_EXERCISE DIRECTIONS_
Copy each line from the records below in which the word "look" is found.

_INFORMATION GIVEN_
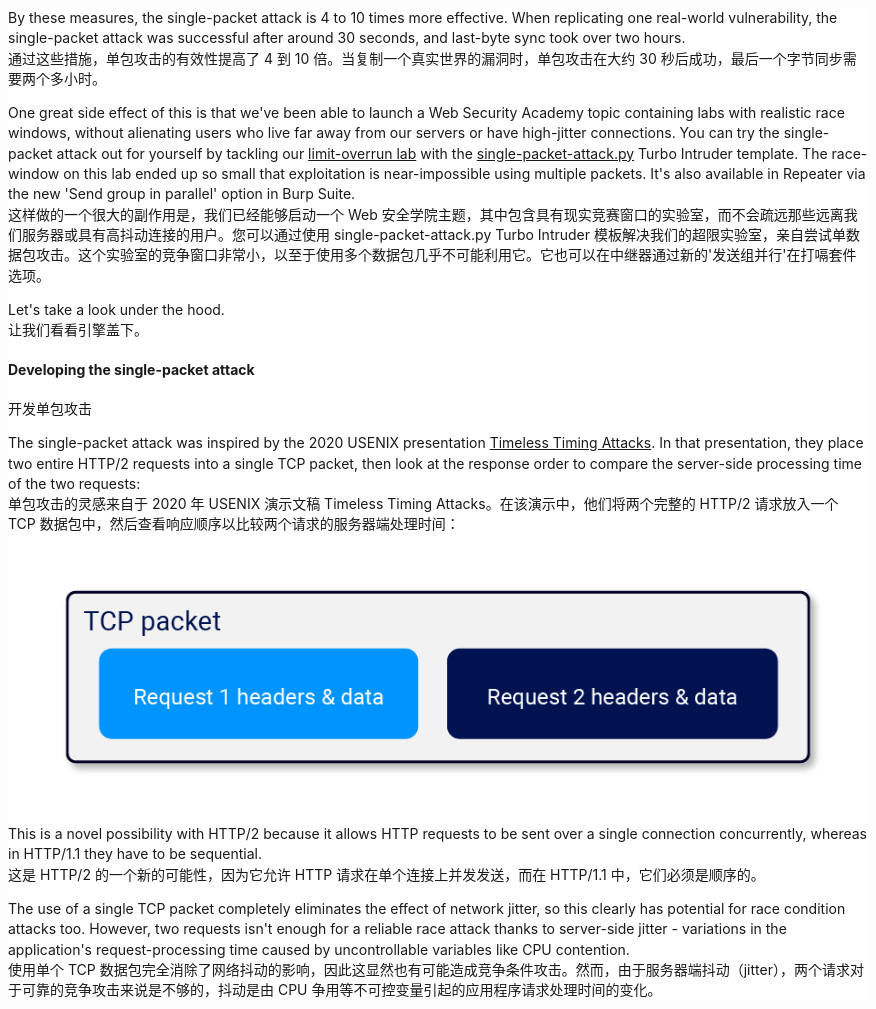 By these measures, the single-packet attack is 4 to 10 times more effective. When replicating one real-world vulnerability, the single-packet attack was successful after around 30 seconds, and last-byte sync took over two hours.  
通过这些措施，单包攻击的有效性提高了 4 到 10 倍。当复制一个真实世界的漏洞时，单包攻击在大约 30 秒后成功，最后一个字节同步需要两个多小时。

One great side effect of this is that we've been able to launch a Web Security Academy topic containing labs with realistic race windows, without alienating users who live far away from our servers or have high-jitter connections. You can try the single-packet attack out for yourself by tackling our [limit-overrun lab](https://portswigger.net/web-security/race-conditions/lab-race-conditions-limit-overrun) with the [single-packet-attack.py](https://github.com/PortSwigger/turbo-intruder/blob/master/resources/examples/race-single-packet-attack.py) Turbo Intruder template. The race-window on this lab ended up so small that exploitation is near-impossible using multiple packets. It's also available in Repeater via the new 'Send group in parallel' option in Burp Suite.  
这样做的一个很大的副作用是，我们已经能够启动一个 Web 安全学院主题，其中包含具有现实竞赛窗口的实验室，而不会疏远那些远离我们服务器或具有高抖动连接的用户。您可以通过使用 single-packet-attack.py Turbo Intruder 模板解决我们的超限实验室，亲自尝试单数据包攻击。这个实验室的竞争窗口非常小，以至于使用多个数据包几乎不可能利用它。它也可以在中继器通过新的'发送组并行'在打嗝套件选项。

Let's take a look under the hood.  
让我们看看引擎盖下。

#### Developing the single-packet attack  
开发单包攻击

The single-packet attack was inspired by the 2020 USENIX presentation [Timeless Timing Attacks](https://www.usenix.org/conference/usenixsecurity20/presentation/van-goethem). In that presentation, they place two entire HTTP/2 requests into a single TCP packet, then look at the response order to compare the server-side processing time of the two requests:  
单包攻击的灵感来自于 2020 年 USENIX 演示文稿 Timeless Timing Attacks。在该演示中，他们将两个完整的 HTTP/2 请求放入一个 TCP 数据包中，然后查看响应顺序以比较两个请求的服务器端处理时间：

![](assets/1708484159-287d812c05d35acc73d9144770e1ea7f.png)

This is a novel possibility with HTTP/2 because it allows HTTP requests to be sent over a single connection concurrently, whereas in HTTP/1.1 they have to be sequential.  
这是 HTTP/2 的一个新的可能性，因为它允许 HTTP 请求在单个连接上并发发送，而在 HTTP/1.1 中，它们必须是顺序的。

The use of a single TCP packet completely eliminates the effect of network jitter, so this clearly has potential for race condition attacks too. However, two requests isn't enough for a reliable race attack thanks to server-side jitter - variations in the application's request-processing time caused by uncontrollable variables like CPU contention.  
使用单个 TCP 数据包完全消除了网络抖动的影响，因此这显然也有可能造成竞争条件攻击。然而，由于服务器端抖动（jitter），两个请求对于可靠的竞争攻击来说是不够的，抖动是由 CPU 争用等不可控变量引起的应用程序请求处理时间的变化。
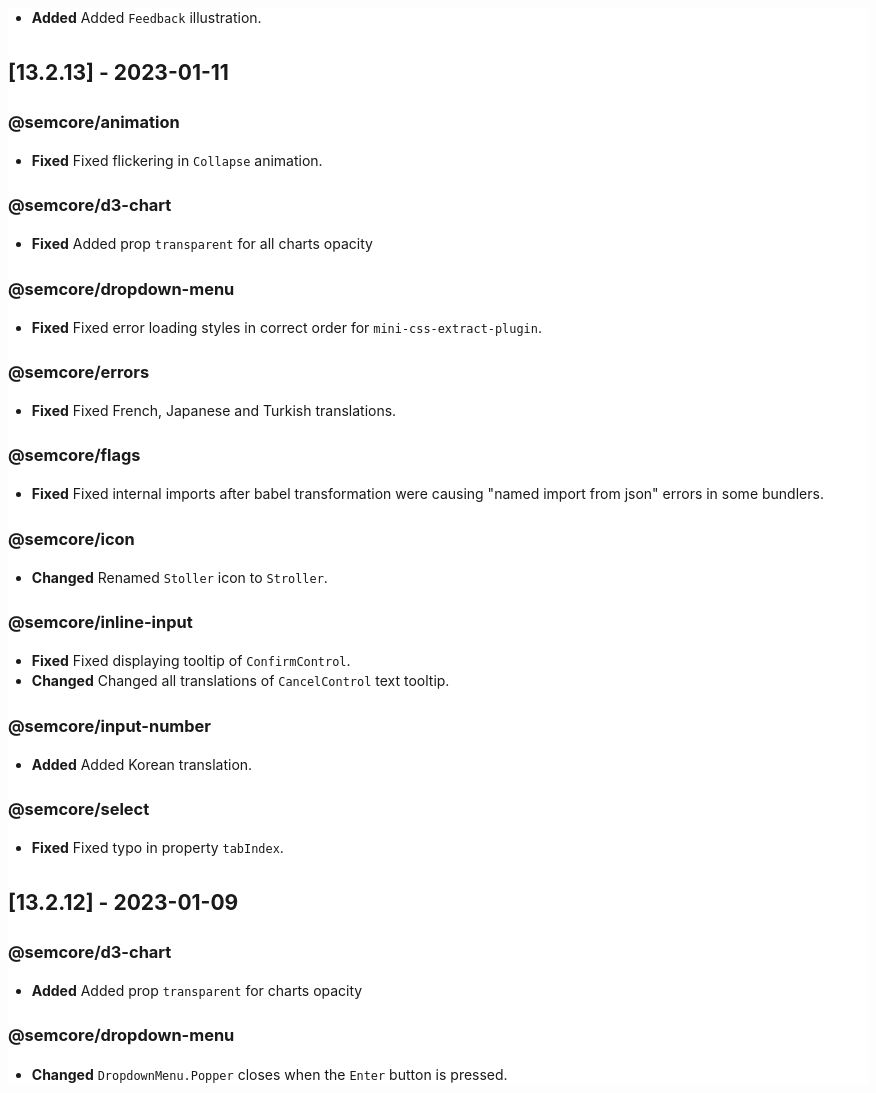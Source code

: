 - **Added** Added `Feedback` illustration.

## [13.2.13] - 2023-01-11

### @semcore/animation

- **Fixed** Fixed flickering in `Collapse` animation.

### @semcore/d3-chart

- **Fixed** Added prop `transparent` for all charts opacity

### @semcore/dropdown-menu

- **Fixed** Fixed error loading styles in correct order for `mini-css-extract-plugin`.

### @semcore/errors

- **Fixed** Fixed French, Japanese and Turkish translations.

### @semcore/flags

- **Fixed** Fixed internal imports after babel transformation were causing "named import from json" errors in some bundlers.

### @semcore/icon

- **Changed** Renamed `Stoller` icon to `Stroller`.

### @semcore/inline-input

- **Fixed** Fixed displaying tooltip of `ConfirmControl`.
- **Changed** Changed all translations of `CancelControl` text tooltip.

### @semcore/input-number

- **Added** Added Korean translation.

### @semcore/select

- **Fixed** Fixed typo in property `tabIndex`.

## [13.2.12] - 2023-01-09

### @semcore/d3-chart

- **Added** Added prop `transparent` for charts opacity

### @semcore/dropdown-menu

- **Changed** `DropdownMenu.Popper` closes when the `Enter` button is pressed.
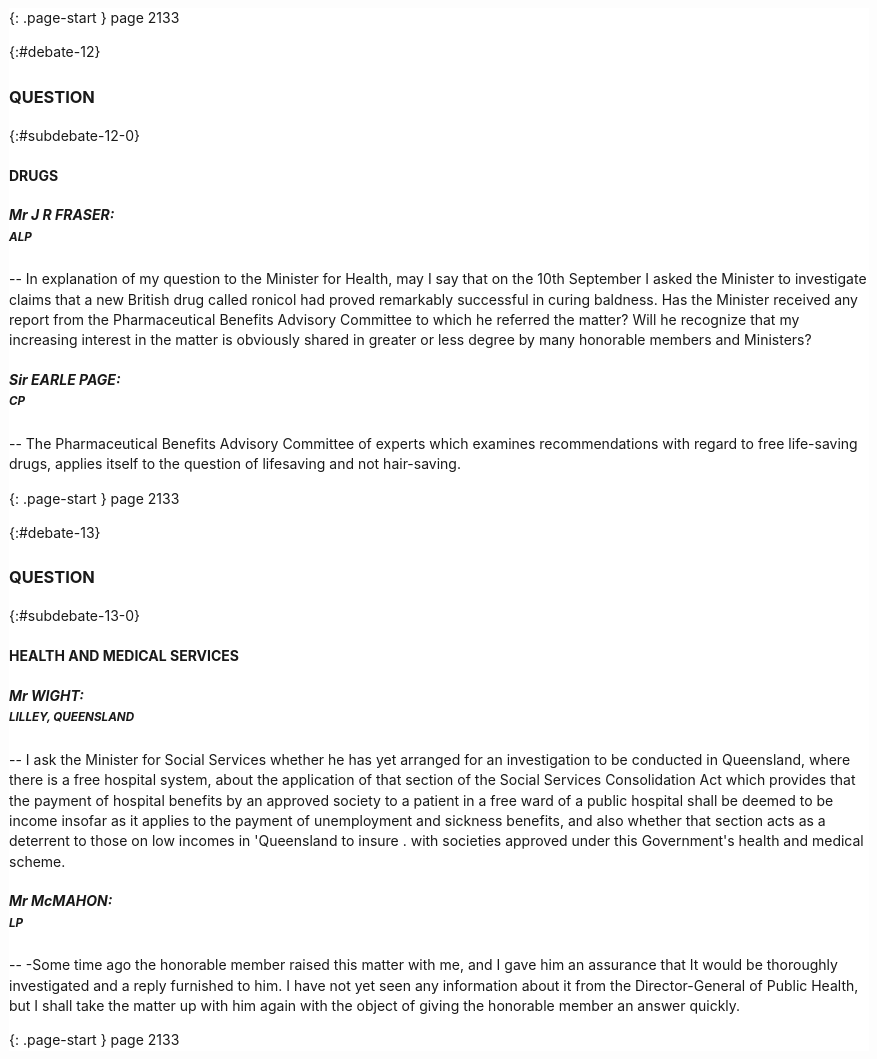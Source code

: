 {: .page-start }
page 2133

{:#debate-12}
### QUESTION

{:#subdebate-12-0}
#### DRUGS

##### Mr J R FRASER:<br><small class="text-muted">ALP</small>

-- In explanation of my question to the Minister for Health, may I say that on the 10th September I asked the Minister to investigate claims that a new British drug called ronicol had proved remarkably successful in curing baldness. Has the Minister received any report from the Pharmaceutical Benefits Advisory Committee to which he referred the matter? Will he recognize that my increasing interest in the matter is obviously shared in greater or less degree by many honorable members and Ministers? 

##### Sir EARLE PAGE:<br><small class="text-muted">CP</small>

-- The Pharmaceutical Benefits Advisory Committee of experts which examines recommendations with regard to free life-saving drugs, applies itself to the question of lifesaving and not hair-saving. 

{: .page-start }
page 2133

{:#debate-13}
### QUESTION

{:#subdebate-13-0}
#### HEALTH AND MEDICAL SERVICES

##### Mr WIGHT:<br><small class="text-muted">LILLEY, QUEENSLAND</small>

-- I ask the Minister for Social Services whether he has yet arranged for an investigation to be conducted in Queensland, where there is a free hospital system, about the application of that section of the Social Services Consolidation Act which provides that the payment of hospital benefits by an approved society to a patient in a free ward of a public hospital shall be deemed to be income insofar as it applies to the payment of unemployment and sickness benefits, and also whether that section acts as a deterrent to those on low incomes in 'Queensland to insure . with societies approved under this Government's health and medical scheme. 

##### Mr McMAHON:<br><small class="text-muted">LP</small>

-- -Some time ago the honorable member raised this matter with me, and I gave him an assurance that It would be thoroughly investigated and a reply furnished to him. I have not yet seen any information about it from the Director-General of Public Health, but I shall take the matter up with him again with the object of giving the honorable member an answer quickly. 

{: .page-start }
page 2133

_TASK OUTPUT_
Let's take a look under the hood.  
The single-packet attack was inspired by the 2020 USENIX presentation [Timeless Timing Attacks](https://www.usenix.org/conference/usenixsecurity20/presentation/van-goethem). In that presentation, they place two entire HTTP/2 requests into a single TCP packet, then look at the response order to compare the server-side processing time of the two requests:  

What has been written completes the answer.